Baker proposes sports betting law

  • Massachusetts Gov. Charlie Baker, left, faces reporters during a news conference held to announce the appointment of Cathy Judd-Stein, right, as the Chair of the Massachusetts Gaming Commission, Tuesday, at the Statehouse in Boston. AP photo

Associated Press
Published: 1/17/2019 11:19:08 PM

BOSTON — Gov. Charlie Baker unveiled a proposal on Thursday that would legalize and tax betting on professional sports online and at casinos in Massachusetts.

Baker, a Republican, announced that he would file legislation allowing the Massachusetts Gaming Commission to license the state’s three casino operators to offer both on-site and online betting.

The proposal would also allow other online entities, such as daily fantasy sports operators, to be licensed for sports wagering.

“Our legislation puts forth a series of commonsense proposals to ensure potential licensees are thoroughly vetted and safeguards are in place to protect against problem gambling and illegal activity,” Baker said in a statement.

A 2018 U.S. Supreme Court ruling overturned federal law prohibiting states from legalizing sports betting.

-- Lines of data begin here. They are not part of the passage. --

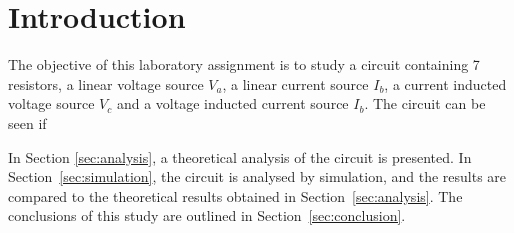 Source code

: \section{Introduction}
\label{sec:introduction}

The objective of this laboratory assignment is to study a circuit containing 7 resistors, a linear voltage source $V_a$, a linear current source $I_b$, a current inducted voltage source $V_c$ and a voltage inducted current source $I_b$. The circuit can be seen if %


In Section \ref{sec:analysis}, a theoretical analysis of the circuit is
presented. In Section~\ref{sec:simulation}, the circuit is analysed by
simulation, and the results are compared to the theoretical results obtained in
Section~\ref{sec:analysis}. The conclusions of this study are outlined in
Section~\ref{sec:conclusion}.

Baker’s proposal would put a 10 percent tax on sports wagering inside casinos, while online bets would be taxed at 12.5 percent. The gaming commission, which regulates casino gambling, would oversee sports betting. The governor says the proposal would direct revenue raised by the taxes toward local aid for cities and towns.

Daily fantasy sports contests, already legal but untaxed in Massachusetts, would also be subject to the 12.5 percent tax to “level the playing field” under Baker’s plan.

The governor’s proposal would not allow betting on college sports or other amateur sports.

James Chisholm, director of global public affairs for Boston-based daily fantasy sports operator DraftKings, called Baker’s plan “thoughtful,” and said that the company looked forward to working with the governor and lawmakers to approve a bill in the coming months.

“Legal, regulated mobile sports betting provides the best mechanism to not only protect consumers, but to eliminate illegal offshore gambling, ensure game integrity, generate new revenue for the Commonwealth and fuel the growth of Massachusetts’ sports-tech sector,” Chisholm said in a statement.

Massachusetts lawmakers have so far taken a cautious approach to sports betting. House Speaker Robert DeLeo asked a committee chaired by Rep. Joseph Wagner, a Chicopee Democrat who was one of the chief architects of the 2011 Massachusetts law that legalized casino gambling, to study the potential ramifications of legalizing gambling on sports.

Bills to do so, however, have been filed by lawmakers in both the House and Senate.

Several states including Delaware, Mississippi, New Jersey, Pennsylvania, Rhode Island, and West Virginia legalized sports betting last year after the high court decision. Legislation is being considered in several other states.

Twin River Casino in Lincoln, Rhode Island became the first in New England to accept bets on professional sports in November.

Massachusetts’ first resort casino, MGM Springfield, opened last summer. The state’s only slots parlor, in Plainville, has been operating since 2015.